Animal testing is regulated by law. Generally, regulations set standards on who can perform experiments, and how these experiments are carried out. Although the details of regulations differ between countries, most national regulations require the application of the same general principles, which are called the 3Rs.[3] The 3Rs aim to encourage - replacement of animal experiments where possible, refinement of experiments to minimize suffering, pain or distress, and reductions in the numbers of animals used in experiments.[4]

The problem is that it doesn't say anything of substance and sounds as though it was written by the industry. How would you feel if I were to introduce the section with (all of which I could find good sources for):

Animal testing is supposedly regulated by law, but in fact the legislation allows as many loopholes as it closes, there are never enough inspectors, their supposedly random visits are often announced in advance, and as a result researchers are legally permitted to poison, drown, burn, and otherwise inflict pain on animals at will, so long as they fill in the right forms.

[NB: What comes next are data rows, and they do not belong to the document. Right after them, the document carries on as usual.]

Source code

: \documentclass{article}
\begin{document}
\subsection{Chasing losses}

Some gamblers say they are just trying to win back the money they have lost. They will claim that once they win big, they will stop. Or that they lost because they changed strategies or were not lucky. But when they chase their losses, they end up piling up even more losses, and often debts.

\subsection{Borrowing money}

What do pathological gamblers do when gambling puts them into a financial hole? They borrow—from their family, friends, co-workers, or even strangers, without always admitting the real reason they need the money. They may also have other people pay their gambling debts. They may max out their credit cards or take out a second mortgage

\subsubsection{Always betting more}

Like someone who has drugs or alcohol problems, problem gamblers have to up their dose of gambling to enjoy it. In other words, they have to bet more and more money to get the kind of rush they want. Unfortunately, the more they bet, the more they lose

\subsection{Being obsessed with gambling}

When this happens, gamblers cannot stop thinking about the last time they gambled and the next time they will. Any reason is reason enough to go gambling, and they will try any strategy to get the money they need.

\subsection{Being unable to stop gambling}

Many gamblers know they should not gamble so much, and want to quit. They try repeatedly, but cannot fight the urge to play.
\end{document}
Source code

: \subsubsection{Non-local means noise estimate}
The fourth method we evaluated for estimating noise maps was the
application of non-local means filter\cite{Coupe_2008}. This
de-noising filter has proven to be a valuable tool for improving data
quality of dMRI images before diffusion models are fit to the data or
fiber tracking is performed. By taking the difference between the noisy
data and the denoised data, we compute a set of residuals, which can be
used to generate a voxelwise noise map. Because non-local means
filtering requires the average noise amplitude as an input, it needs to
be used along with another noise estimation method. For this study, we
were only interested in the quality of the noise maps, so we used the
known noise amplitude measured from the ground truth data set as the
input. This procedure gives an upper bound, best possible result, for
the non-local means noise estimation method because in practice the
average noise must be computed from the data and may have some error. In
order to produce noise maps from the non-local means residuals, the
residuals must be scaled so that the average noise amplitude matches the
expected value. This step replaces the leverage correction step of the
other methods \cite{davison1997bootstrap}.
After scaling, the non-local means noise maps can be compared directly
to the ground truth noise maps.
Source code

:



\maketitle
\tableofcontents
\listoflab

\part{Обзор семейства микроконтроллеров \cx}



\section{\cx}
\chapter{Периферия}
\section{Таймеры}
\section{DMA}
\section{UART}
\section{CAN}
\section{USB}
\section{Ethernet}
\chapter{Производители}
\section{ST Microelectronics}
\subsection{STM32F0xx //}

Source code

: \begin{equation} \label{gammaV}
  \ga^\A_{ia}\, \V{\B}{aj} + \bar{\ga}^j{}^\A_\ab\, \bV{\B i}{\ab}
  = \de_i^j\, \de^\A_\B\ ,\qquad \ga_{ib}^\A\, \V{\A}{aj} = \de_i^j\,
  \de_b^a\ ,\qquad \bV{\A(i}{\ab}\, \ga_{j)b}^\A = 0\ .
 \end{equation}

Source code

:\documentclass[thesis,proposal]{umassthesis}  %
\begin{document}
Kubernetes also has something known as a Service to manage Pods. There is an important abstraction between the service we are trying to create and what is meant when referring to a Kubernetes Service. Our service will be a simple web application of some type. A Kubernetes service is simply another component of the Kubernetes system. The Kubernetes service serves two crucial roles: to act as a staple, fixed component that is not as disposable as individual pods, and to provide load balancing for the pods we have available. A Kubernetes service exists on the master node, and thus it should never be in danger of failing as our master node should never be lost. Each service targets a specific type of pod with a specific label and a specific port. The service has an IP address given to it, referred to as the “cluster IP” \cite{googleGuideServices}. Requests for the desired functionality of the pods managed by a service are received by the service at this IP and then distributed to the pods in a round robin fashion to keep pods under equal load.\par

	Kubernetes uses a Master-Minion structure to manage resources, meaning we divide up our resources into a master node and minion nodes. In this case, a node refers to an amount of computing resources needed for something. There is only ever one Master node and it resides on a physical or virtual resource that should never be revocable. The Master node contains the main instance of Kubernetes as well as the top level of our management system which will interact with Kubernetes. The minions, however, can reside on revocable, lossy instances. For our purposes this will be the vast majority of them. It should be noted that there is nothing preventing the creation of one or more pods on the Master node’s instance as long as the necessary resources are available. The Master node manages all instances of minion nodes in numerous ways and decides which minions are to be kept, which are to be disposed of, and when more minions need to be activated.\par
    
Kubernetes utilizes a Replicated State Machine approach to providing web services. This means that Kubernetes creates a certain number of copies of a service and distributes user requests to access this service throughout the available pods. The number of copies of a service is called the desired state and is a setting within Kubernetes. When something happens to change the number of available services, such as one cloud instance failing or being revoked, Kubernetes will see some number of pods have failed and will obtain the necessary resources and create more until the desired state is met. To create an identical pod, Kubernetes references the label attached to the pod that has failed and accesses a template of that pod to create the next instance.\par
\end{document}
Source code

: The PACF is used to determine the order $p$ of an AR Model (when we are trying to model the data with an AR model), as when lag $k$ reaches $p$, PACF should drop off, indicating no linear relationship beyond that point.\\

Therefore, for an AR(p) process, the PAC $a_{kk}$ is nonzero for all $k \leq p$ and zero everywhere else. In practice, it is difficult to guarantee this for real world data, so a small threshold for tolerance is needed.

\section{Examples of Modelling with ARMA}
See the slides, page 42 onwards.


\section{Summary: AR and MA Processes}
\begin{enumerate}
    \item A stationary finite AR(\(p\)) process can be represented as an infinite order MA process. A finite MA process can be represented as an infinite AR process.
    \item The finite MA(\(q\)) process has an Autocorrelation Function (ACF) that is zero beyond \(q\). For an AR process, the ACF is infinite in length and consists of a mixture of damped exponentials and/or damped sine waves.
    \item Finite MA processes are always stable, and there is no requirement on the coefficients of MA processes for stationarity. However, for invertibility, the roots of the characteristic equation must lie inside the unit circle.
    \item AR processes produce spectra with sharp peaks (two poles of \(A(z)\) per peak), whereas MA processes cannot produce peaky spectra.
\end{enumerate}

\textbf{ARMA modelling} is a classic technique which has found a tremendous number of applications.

The page is already very long. We can't keep adding either pro- or anti-waffle. We need to add points of real substance and attribute them in the text. SlimVirgin (talk)(contribs) 22:48, 12 December 2007 (UTC)[reply]

You are right that it could be condensed a little without losing much content - but explaining the 3Rs is vital to understanding what the regulations are trying to achieve. Tim Vickers (talk) 23:07, 12 December 2007 (UTC)[reply]

Generally, animal testing regulations set standards on who can perform experiments, and how these experiments are carried out. Most national regulations require the application of the same general principles, which are called the 3Rs.[5] The 3Rs encourage - replacement of animal experiments where possible, refinement of experiments to minimize suffering, pain or distress, and reductions in the numbers of animals used in experiments.[6] Although such principles have been welcomed as a step forwards by some animal welfare groups,[7] they have also been criticized as both outdated by current research,[8] and of little practical effect in improving animal welfare.[9]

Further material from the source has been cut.